Clinton also revealed that, contrary to most conventional wisdom after Camp David ended on July 25, 2000, the key issue that torpedoed the talks in their final stages was not the division of East Jerusalem between Palestinians and Israelis, but the Palestinian demand for a "right of return" of refugees to Israel. On Jerusalem, he said, the two sides were down to dickering over final language on who would get sovereignty over which part of the Western Wall. But Arafat continued to demand that large numbers of Palestinian refugees, mainly from the 1967 and 1948 wars, be allowed to return-numbers that Clinton said both of them knew were unacceptable to the Israelis.

Clinton said he bluntly contradicted Arafat when, in one of their final conversations, the Palestinian leader expressed doubts that the ancient Jewish temple actually lay beneath the Islamic-run compound in Jerusalem containing the holy Al Aqsa Mosque and the Dome of the Rock.
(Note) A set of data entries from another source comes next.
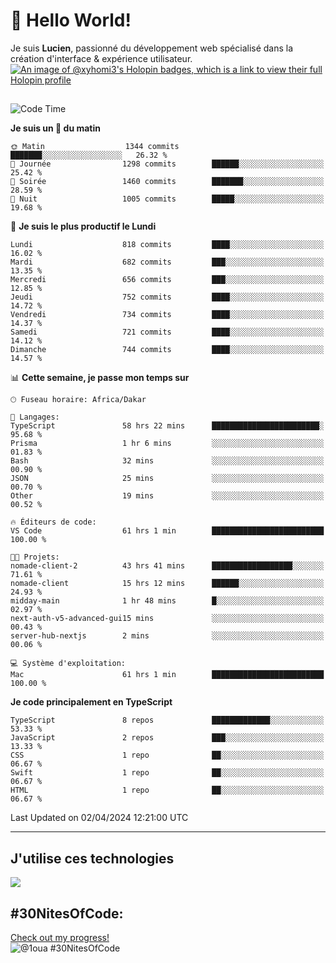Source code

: # 👋 Hello World!

Je suis **Lucien**, passionné du développement web spécialisé dans la création d'interface & expérience utilisateur.
[![An image of @xyhomi3's Holopin badges, which is a link to view their full Holopin profile](https://holopin.me/xyhomi3)](https://holopin.io/@xyhomi3)

##

<!--START_SECTION:waka-->
![Code Time](http://img.shields.io/badge/Code%20Time-816%20hrs%2041%20mins-blue)

**Je suis un 🐤 du matin** 

```text
🌞 Matin                  1344 commits        ███████░░░░░░░░░░░░░░░░░░   26.32 % 
🌆 Journée                1298 commits        ██████░░░░░░░░░░░░░░░░░░░   25.42 % 
🌃 Soirée                 1460 commits        ███████░░░░░░░░░░░░░░░░░░   28.59 % 
🌙 Nuit                   1005 commits        █████░░░░░░░░░░░░░░░░░░░░   19.68 % 
```
📅 **Je suis le plus productif le Lundi** 

```text
Lundi                    818 commits         ████░░░░░░░░░░░░░░░░░░░░░   16.02 % 
Mardi                    682 commits         ███░░░░░░░░░░░░░░░░░░░░░░   13.35 % 
Mercredi                 656 commits         ███░░░░░░░░░░░░░░░░░░░░░░   12.85 % 
Jeudi                    752 commits         ████░░░░░░░░░░░░░░░░░░░░░   14.72 % 
Vendredi                 734 commits         ████░░░░░░░░░░░░░░░░░░░░░   14.37 % 
Samedi                   721 commits         ████░░░░░░░░░░░░░░░░░░░░░   14.12 % 
Dimanche                 744 commits         ████░░░░░░░░░░░░░░░░░░░░░   14.57 % 
```


📊 **Cette semaine, je passe mon temps sur** 

```text
🕑︎ Fuseau horaire: Africa/Dakar

💬 Langages: 
TypeScript               58 hrs 22 mins      ████████████████████████░   95.68 % 
Prisma                   1 hr 6 mins         ░░░░░░░░░░░░░░░░░░░░░░░░░   01.83 % 
Bash                     32 mins             ░░░░░░░░░░░░░░░░░░░░░░░░░   00.90 % 
JSON                     25 mins             ░░░░░░░░░░░░░░░░░░░░░░░░░   00.70 % 
Other                    19 mins             ░░░░░░░░░░░░░░░░░░░░░░░░░   00.52 % 

🔥 Éditeurs de code: 
VS Code                  61 hrs 1 min        █████████████████████████   100.00 % 

🐱‍💻 Projets: 
nomade-client-2          43 hrs 41 mins      ██████████████████░░░░░░░   71.61 % 
nomade-client            15 hrs 12 mins      ██████░░░░░░░░░░░░░░░░░░░   24.93 % 
midday-main              1 hr 48 mins        █░░░░░░░░░░░░░░░░░░░░░░░░   02.97 % 
next-auth-v5-advanced-gui15 mins             ░░░░░░░░░░░░░░░░░░░░░░░░░   00.43 % 
server-hub-nextjs        2 mins              ░░░░░░░░░░░░░░░░░░░░░░░░░   00.06 % 

💻 Système d'exploitation: 
Mac                      61 hrs 1 min        █████████████████████████   100.00 % 
```

**Je code principalement en TypeScript** 

```text
TypeScript               8 repos             █████████████░░░░░░░░░░░░   53.33 % 
JavaScript               2 repos             ███░░░░░░░░░░░░░░░░░░░░░░   13.33 % 
CSS                      1 repo              ██░░░░░░░░░░░░░░░░░░░░░░░   06.67 % 
Swift                    1 repo              ██░░░░░░░░░░░░░░░░░░░░░░░   06.67 % 
HTML                     1 repo              ██░░░░░░░░░░░░░░░░░░░░░░░   06.67 % 
```




 Last Updated on 02/04/2024 12:21:00 UTC
<!--END_SECTION:waka-->
---

## J'utilise ces technologies

<p align="left">
  <a href="https://skillicons.dev">
    <img src="https://skillicons.dev/icons?i=ts,js,md,scss,tailwind,react,redux,docker,express,astro,vite,nextjs,vercel,figma,ableton" />
  </a>
</p>

## #30NitesOfCode:
  [Check out my progress!](https://www.codedex.io/@1oua/30-nites-of-code)  
  ![@1oua #30NitesOfCode](https://www.codedex.io/api/petStatus?user=1oua)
This was a critical point of dispute, since the Western Wall, a remnant of the temple's retaining wall, is the holiest site in Judaism and one the Israelis were intent on maintaining sovereignty over. "I know it's there," Clinton said he told Arafat. The so-called Al Aqsa intifada began after Ariel Sharon made a controversial visit to the disputed compound on Sept. 28, 2000.
Assuming that emphasis on the 'right of return' still holds (and there is no reason to believe it does not), I doubt Olmert will be able to reach any arrangement. The 'right of return' is one of the few things that is anathema even to the Israeli left. But I wouldn't put it past Olmert to try to make major concessions on that point as well.

Last night, someone commented to me that it would be appropriate for Olmert to give the country away on Yom Kippur. He won't. It's the one day of the year that the airport is closed, which would preclude Olmert's escaping to France immediately after he signs a deal.